Exercise prompt. Your answer should be every line from the records that contains "Notes".

........

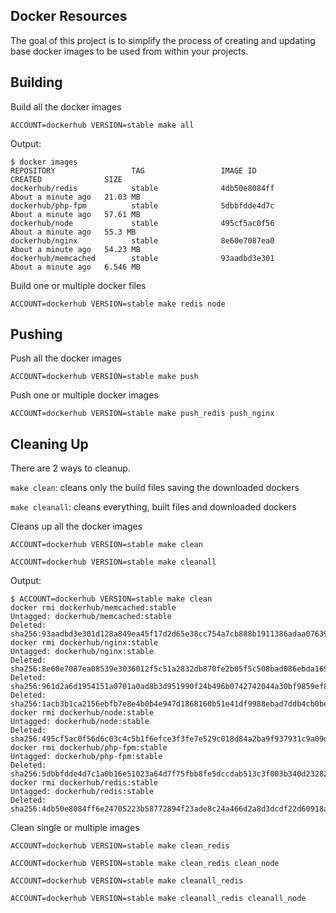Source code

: Docker Resources
----------------

The goal of this project is to simplify the process of creating and 
updating base docker images to be used from within your projects.



Building
--------

Build all the docker images
```
ACCOUNT=dockerhub VERSION=stable make all
```

Output:

```
$ docker images
REPOSITORY                 TAG                 IMAGE ID            CREATED              SIZE
dockerhub/redis            stable              4db50e8084ff        About a minute ago   21.03 MB
dockerhub/php-fpm          stable              5dbbfdde4d7c        About a minute ago   57.61 MB
dockerhub/node             stable              495cf5ac0f56        About a minute ago   55.3 MB
dockerhub/nginx            stable              8e60e7087ea0        About a minute ago   54.23 MB
dockerhub/memcached        stable              93aadbd3e301        About a minute ago   6.546 MB
```

Build one or multiple docker files
```
ACCOUNT=dockerhub VERSION=stable make redis node
```


Pushing
-------

Push all the docker images
```
ACCOUNT=dockerhub VERSION=stable make push
```

Push one or multiple docker images
```
ACCOUNT=dockerhub VERSION=stable make push_redis push_nginx
```



Cleaning Up
-----------

There are 2 ways to cleanup.

`make clean`: cleans only the build files saving the downloaded dockers

`make cleanall`: cleans everything, built files and downloaded dockers


Cleans up all the docker images
```
ACCOUNT=dockerhub VERSION=stable make clean

ACCOUNT=dockerhub VERSION=stable make cleanall
```

Output:

```
$ ACCOUNT=dockerhub VERSION=stable make clean
docker rmi dockerhub/memcached:stable
Untagged: dockerhub/memcached:stable
Deleted: sha256:93aadbd3e301d128a849ea45f17d2d65e38cc754a7cb888b1911386adaa07639
docker rmi dockerhub/nginx:stable
Untagged: dockerhub/nginx:stable
Deleted: sha256:8e60e7087ea08539e3036012f5c51a2832db870fe2b05f5c508bad086ebda169
Deleted: sha256:961d2a6d1954151a0701a0ad8b3d951990f24b496b0742742044a30bf9859ef8
Deleted: sha256:1acb3b1ca2156ebfb7e8e4b0b4e947d1868160b51e41df9988ebad7ddb4cb0be
docker rmi dockerhub/node:stable
Untagged: dockerhub/node:stable
Deleted: sha256:495cf5ac0f56d6c03c4c5b1f6efce3f3fe7e529c018d84a2ba9f937931c9a09d
docker rmi dockerhub/php-fpm:stable
Untagged: dockerhub/php-fpm:stable
Deleted: sha256:5dbbfdde4d7c1a0b16e51023a64d7f75fbb8fe5dccdab513c3f003b340d23282
docker rmi dockerhub/redis:stable
Untagged: dockerhub/redis:stable
Deleted: sha256:4db50e8084ff6e24705223b58772894f23ade8c24a466d2a8d3dcdf22d60918a
```

Clean single or multiple images
```
ACCOUNT=dockerhub VERSION=stable make clean_redis

ACCOUNT=dockerhub VERSION=stable make clean_redis clean_node

ACCOUNT=dockerhub VERSION=stable make cleanall_redis

ACCOUNT=dockerhub VERSION=stable make cleanall_redis cleanall_node
```



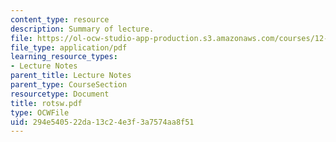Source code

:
 ```yaml
---
content_type: resource
description: Summary of lecture.
file: https://ol-ocw-studio-app-production.s3.amazonaws.com/courses/12-802-wave-motions-in-the-ocean-and-atmosphere-spring-2004/294e540522da13c24e3f3a7574aa8f51_rotsw.pdf
file_type: application/pdf
learning_resource_types:
- Lecture Notes
parent_title: Lecture Notes
parent_type: CourseSection
resourcetype: Document
title: rotsw.pdf
type: OCWFile
uid: 294e5405-22da-13c2-4e3f-3a7574aa8f51
---
```

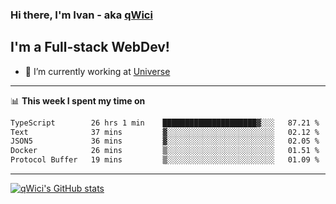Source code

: ### Hi there, I'm Ivan - aka [qWici][website]

## I'm a Full-stack WebDev!
- 🔭 I’m currently working at [Universe][universe]

---

📊 **This week I spent my time on**
<!--START_SECTION:waka-->

```txt
TypeScript        26 hrs 1 min    █████████████████████▓░░░   87.21 %
Text              37 mins         ▓░░░░░░░░░░░░░░░░░░░░░░░░   02.12 %
JSON5             36 mins         ▓░░░░░░░░░░░░░░░░░░░░░░░░   02.05 %
Docker            26 mins         ▒░░░░░░░░░░░░░░░░░░░░░░░░   01.51 %
Protocol Buffer   19 mins         ▒░░░░░░░░░░░░░░░░░░░░░░░░   01.09 %
```

<!--END_SECTION:waka-->

---

[![qWici's GitHub stats](https://github-readme-stats.vercel.app/api?username=qWici)](https://github.com/qWici/github-readme-stats)

[website]: https://devkucher.com
[twitter]: https://twitter.com/KucherDev
[linkedin]: https://www.linkedin.com/in/ivankucher
[universe]: https://universeapps.limited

........

Expected answer.
- Lecture Notes
parent_title: Lecture Notes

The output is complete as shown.